(Instructions for the task): Pictures are to be skipped. Retype exactly the lines from the top of the material through the one with "De resultaten van", and only those.

(Source material):
_ _ _ _ _ _ _

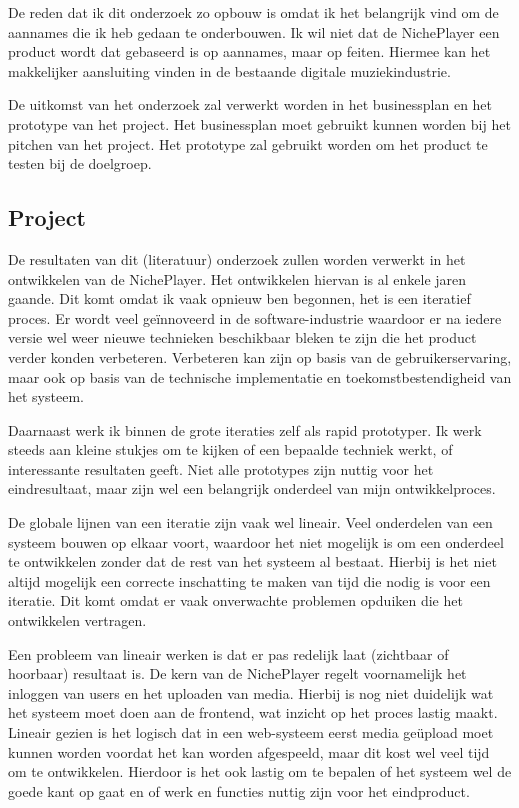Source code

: De reden dat ik dit onderzoek zo opbouw is omdat ik het belangrijk vind om de aannames die ik heb gedaan te onderbouwen. Ik wil niet dat de NichePlayer een product wordt dat gebaseerd is op aannames, maar op feiten. Hiermee kan het makkelijker aansluiting vinden in de bestaande digitale muziekindustrie.


De uitkomst van het onderzoek zal verwerkt worden in het businessplan en het prototype van het project. Het businessplan moet gebruikt kunnen worden bij het pitchen van het project. Het prototype zal gebruikt worden om het product te testen bij de doelgroep.

\subsection{Project}
De resultaten van dit (literatuur) onderzoek zullen worden verwerkt in het ontwikkelen van de NichePlayer. Het ontwikkelen hiervan is al enkele jaren gaande. Dit komt omdat ik vaak opnieuw ben begonnen, het is een iteratief proces. Er wordt veel geïnnoveerd in de software-industrie waardoor er na iedere versie wel weer nieuwe technieken beschikbaar bleken te zijn die het product verder konden verbeteren. Verbeteren kan zijn op basis van de gebruikerservaring, maar ook op basis van de technische implementatie en toekomstbestendigheid van het systeem.

Daarnaast werk ik binnen de grote iteraties zelf als rapid prototyper. Ik werk steeds aan kleine stukjes om te kijken of een bepaalde techniek werkt, of interessante resultaten geeft. Niet alle prototypes zijn nuttig voor het eindresultaat, maar zijn wel een belangrijk onderdeel van mijn ontwikkelproces.

De globale lijnen van een iteratie zijn vaak wel lineair. Veel onderdelen van een systeem bouwen op elkaar voort, waardoor het niet mogelijk is om een onderdeel te ontwikkelen zonder dat de rest van het systeem al bestaat. Hierbij is het niet altijd mogelijk een correcte inschatting te maken van tijd die nodig is voor een iteratie. Dit komt omdat er vaak onverwachte problemen opduiken die het ontwikkelen vertragen.

Een probleem van lineair werken is dat er pas redelijk laat (zichtbaar of hoorbaar) resultaat is. De kern van de NichePlayer regelt voornamelijk het inloggen van users en het uploaden van media. Hierbij is nog niet duidelijk wat het systeem moet doen aan de frontend, wat inzicht op het proces lastig maakt. Lineair gezien is het logisch dat in een web-systeem eerst media geüpload moet kunnen worden voordat het kan worden afgespeeld, maar dit kost wel veel tijd om te ontwikkelen. Hierdoor is het ook lastig om te bepalen of het systeem wel de goede kant op gaat en of werk en functies nuttig zijn voor het eindproduct.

_ _ _ _ _ _ _

(Answer to the problem):
Source code

: De reden dat ik dit onderzoek zo opbouw is omdat ik het belangrijk vind om de aannames die ik heb gedaan te onderbouwen. Ik wil niet dat de NichePlayer een product wordt dat gebaseerd is op aannames, maar op feiten. Hiermee kan het makkelijker aansluiting vinden in de bestaande digitale muziekindustrie.


De uitkomst van het onderzoek zal verwerkt worden in het businessplan en het prototype van het project. Het businessplan moet gebruikt kunnen worden bij het pitchen van het project. Het prototype zal gebruikt worden om het product te testen bij de doelgroep.

\subsection{Project}
De resultaten van dit (literatuur) onderzoek zullen worden verwerkt in het ontwikkelen van de NichePlayer. Het ontwikkelen hiervan is al enkele jaren gaande. Dit komt omdat ik vaak opnieuw ben begonnen, het is een iteratief proces. Er wordt veel geïnnoveerd in de software-industrie waardoor er na iedere versie wel weer nieuwe technieken beschikbaar bleken te zijn die het product verder konden verbeteren. Verbeteren kan zijn op basis van de gebruikerservaring, maar ook op basis van de technische implementatie en toekomstbestendigheid van het systeem.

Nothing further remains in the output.